### What is required:
Your answer should consist of every line from the records that holds the string "responsive".

Plain-text document sources
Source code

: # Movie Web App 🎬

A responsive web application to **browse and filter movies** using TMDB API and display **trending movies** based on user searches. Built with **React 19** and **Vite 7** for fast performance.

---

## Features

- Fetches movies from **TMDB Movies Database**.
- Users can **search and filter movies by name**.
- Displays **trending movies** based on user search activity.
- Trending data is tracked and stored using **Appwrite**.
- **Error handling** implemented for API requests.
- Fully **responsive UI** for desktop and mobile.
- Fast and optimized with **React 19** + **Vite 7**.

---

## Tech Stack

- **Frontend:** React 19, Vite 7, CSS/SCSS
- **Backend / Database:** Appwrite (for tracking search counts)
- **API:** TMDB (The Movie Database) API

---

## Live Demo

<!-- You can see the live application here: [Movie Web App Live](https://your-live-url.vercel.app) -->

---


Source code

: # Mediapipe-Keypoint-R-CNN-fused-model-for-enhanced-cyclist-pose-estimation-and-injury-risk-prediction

### Answer to this problem:
A responsive web application to **browse and filter movies** using TMDB API and display **trending movies** based on user searches. Built with **React 19** and **Vite 7** for fast performance.
- Fully **responsive UI** for desktop and mobile.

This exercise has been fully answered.